Antal Krizsan was a Hungarian Canadian volunteer. He immigrated to Canada in 1937, where he lived in Ontario for only a few months before leaving for Spain. He was killed in action at Brunete in July 1937. Within just seven months, he moved to Canada, travelled to Spain, and died fighting fascism.
Margaret Crang was a lawyer and politician who played a small but well-publicised part in the Republican effort. In 1933, at the age of 23, Crang became one of the youngest people ever elected to Edmonton City Council. Her left-wing politics took her to Europe in September 1936, where she was representing the Albertan wing of the League Against War and Fascism at the Universal Peace Conference. After the conference, she traveled to Spain, and visited milicianas at the front, where she “proudly...fired two shots for the government side” (Edmonton Journal).
Gordon Keenan and Archibald Keenan were brothers from Cumberland, British Columbia. They likely traveled to Spain together, and fought with the Mackenzie Papineau Battalion. Gordon was killed in action on July 30, 1938 during the Ebro Offensive. Archibald was wounded in action but survived. He was accused of deserting in October 1938 (around the time most International Brigades volunteers were sent home), and he returned to Canada soon after. Both brothers are commemorated with a plaque at the family cemetery plot in Cumberland.
James Cameron was a Scottish Canadian who lived in Vancouver. He was an organizer in the Fisherman’s Union. In April 1938, he was shot in the ankle, and fell behind as Republican forces were retreating.
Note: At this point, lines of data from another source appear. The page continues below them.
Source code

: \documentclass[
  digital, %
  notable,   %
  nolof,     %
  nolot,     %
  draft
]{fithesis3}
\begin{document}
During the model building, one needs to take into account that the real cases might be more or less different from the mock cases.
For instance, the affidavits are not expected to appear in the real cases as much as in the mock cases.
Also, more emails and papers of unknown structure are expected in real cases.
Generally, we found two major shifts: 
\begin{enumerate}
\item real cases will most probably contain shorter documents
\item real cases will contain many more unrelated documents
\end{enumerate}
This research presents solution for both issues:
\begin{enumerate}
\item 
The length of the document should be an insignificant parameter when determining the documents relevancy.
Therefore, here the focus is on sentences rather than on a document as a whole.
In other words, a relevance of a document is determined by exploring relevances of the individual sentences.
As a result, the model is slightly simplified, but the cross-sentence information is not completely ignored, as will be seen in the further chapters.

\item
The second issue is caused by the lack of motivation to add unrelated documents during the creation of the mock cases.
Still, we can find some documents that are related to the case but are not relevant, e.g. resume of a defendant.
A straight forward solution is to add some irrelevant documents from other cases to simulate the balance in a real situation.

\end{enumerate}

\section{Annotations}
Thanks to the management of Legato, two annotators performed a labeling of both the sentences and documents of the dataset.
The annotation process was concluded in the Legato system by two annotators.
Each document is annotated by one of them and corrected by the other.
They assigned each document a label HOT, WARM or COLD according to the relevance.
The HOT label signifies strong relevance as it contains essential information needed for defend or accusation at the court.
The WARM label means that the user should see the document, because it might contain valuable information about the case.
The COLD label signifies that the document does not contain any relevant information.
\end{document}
He evaded the enemy for eleven weeks, but was eventually taken prisoner and sent to San Pedro de Cardeña. He was held in five different prisons, and released in April 1940, but was not allowed to return to Canada. He eventually settled in London, after working for several years in the Merchant Marine.
Marcus Aurelius Chase Haldane was an Aboriginal volunteer from Kamloops and Vancouver, British Columbia. He worked as a logger and diamond driller. He lost a leg in Spain, but survived and returned to Canada. After the war, he married Rita Kyelmo.
Ivor "Tiny" Anderson was a Danish-Canadian who immigrated to Canada in the late 1920s. He worked a lumberjack in Alberta and British Columbia, moving around to find work. He survived the sinking of the Ciudad de Barcelona, but he took his own life after losing his legs during the Ebro offensive.
Our Volunteer of the Week is George Steer: He was born in England, and moved to Canada in 1925. He worked in Canada as a tailor, and he was married with three children. He was a veteran of the First World War. He was wounded twice in Spain, but survived the war. While in Spain, he was expelled from the Communist Party, but "he didn't care."